I remember the day we were packing up to move from Florida. My mom made ceramic things, and I can always remember us going to pick things up from the oven .. and she was wrapping up a giraffe she made next to the fireplace, and broke it. I think she was sad about that.

I remember riding to Texas in a big truck. It was a yellow ryder. You couldn’t see out the rear view mirror even though it had one (the one on the winshield) because of the back part covered up the back window.


Those are a smattering of my memories from pre-three years old. I was analyzing in my head how I remember these things, and I figured best I could all I remember really are like details about it, and wireframes kindof like that tell me the positions .. I could go into great detail of how the room looked or what have you. It’s like I have 3D studio files of what was going on in my head and when I remember it it’s like it renders in my head.

The way I catalogue these things is by attaching the memories I have to objects.
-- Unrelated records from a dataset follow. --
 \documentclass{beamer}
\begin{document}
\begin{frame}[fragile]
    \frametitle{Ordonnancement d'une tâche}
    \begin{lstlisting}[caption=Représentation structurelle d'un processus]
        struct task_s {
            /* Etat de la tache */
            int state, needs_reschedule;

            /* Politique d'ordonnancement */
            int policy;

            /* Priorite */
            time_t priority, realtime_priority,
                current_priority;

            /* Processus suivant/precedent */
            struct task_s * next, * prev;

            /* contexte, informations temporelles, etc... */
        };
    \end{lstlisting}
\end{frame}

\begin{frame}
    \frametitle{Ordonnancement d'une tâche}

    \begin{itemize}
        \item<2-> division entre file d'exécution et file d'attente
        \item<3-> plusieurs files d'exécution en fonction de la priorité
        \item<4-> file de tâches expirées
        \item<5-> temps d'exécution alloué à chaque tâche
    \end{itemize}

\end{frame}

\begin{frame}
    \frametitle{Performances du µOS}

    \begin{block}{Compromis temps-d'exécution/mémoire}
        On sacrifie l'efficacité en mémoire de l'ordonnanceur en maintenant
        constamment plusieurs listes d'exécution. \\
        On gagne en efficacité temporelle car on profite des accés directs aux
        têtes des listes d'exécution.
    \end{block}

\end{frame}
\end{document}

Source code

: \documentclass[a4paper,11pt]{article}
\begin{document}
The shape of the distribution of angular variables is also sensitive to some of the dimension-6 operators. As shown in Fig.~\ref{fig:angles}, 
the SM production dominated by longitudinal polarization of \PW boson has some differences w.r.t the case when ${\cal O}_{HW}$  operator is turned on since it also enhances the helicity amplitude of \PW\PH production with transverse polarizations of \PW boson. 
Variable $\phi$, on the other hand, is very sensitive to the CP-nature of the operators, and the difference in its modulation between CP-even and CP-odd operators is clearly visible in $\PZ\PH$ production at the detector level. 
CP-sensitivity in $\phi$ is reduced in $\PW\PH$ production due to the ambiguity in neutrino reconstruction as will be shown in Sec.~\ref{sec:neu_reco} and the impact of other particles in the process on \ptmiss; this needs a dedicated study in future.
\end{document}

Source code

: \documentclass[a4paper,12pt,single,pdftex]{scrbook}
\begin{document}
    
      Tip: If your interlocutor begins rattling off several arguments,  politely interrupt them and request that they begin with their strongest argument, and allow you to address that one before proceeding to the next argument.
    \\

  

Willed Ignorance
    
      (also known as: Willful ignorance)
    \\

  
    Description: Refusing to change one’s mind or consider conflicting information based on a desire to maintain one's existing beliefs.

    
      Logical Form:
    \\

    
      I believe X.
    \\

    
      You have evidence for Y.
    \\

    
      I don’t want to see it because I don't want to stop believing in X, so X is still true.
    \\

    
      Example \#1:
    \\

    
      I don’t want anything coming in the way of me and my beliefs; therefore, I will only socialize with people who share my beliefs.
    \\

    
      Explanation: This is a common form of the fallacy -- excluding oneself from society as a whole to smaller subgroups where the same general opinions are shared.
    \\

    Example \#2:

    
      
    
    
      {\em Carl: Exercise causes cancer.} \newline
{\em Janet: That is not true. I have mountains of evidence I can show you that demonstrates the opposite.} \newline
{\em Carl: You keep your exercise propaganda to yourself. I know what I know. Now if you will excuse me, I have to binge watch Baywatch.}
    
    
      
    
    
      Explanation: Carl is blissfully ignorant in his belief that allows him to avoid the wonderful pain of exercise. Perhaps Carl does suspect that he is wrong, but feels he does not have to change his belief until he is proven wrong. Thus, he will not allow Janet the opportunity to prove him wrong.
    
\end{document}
Some are files, so to speak, that I pull up so much that I don’t have to attach them to an object or item I have, and I just remember them. But that is what makes me such a packrat. Ask my roomies. I keep everything.

And it’s because it helps me remember. And remembering makes me emote, either sad, happy, exactly what I was feeling in the memory. And also it gives me that Nostalgic feeling where I think, wow, I’d like to relive that.

A memory is a lot like a GUI os for a power user. Things that you remember a lot, you don’t have to use icons (i.e. objects, notes, etc) to remember. Things that you don’t use a lot, you use notes to remind you, objects associated with the memory. Things like that. When you rely on objects a lot, your desktop, i.e. your living space, can get cluttered. On the other hand, if you use the command line, i.e. direct recall without visual or auditory aid, to remember things, you have less clutter.

I don’t know. It’s a haphazard article about how I think of things, but it’s what I came up with last night right before I fell asleep.

/rizzn

Quote of the Entry: “Things are not always better in the morning.”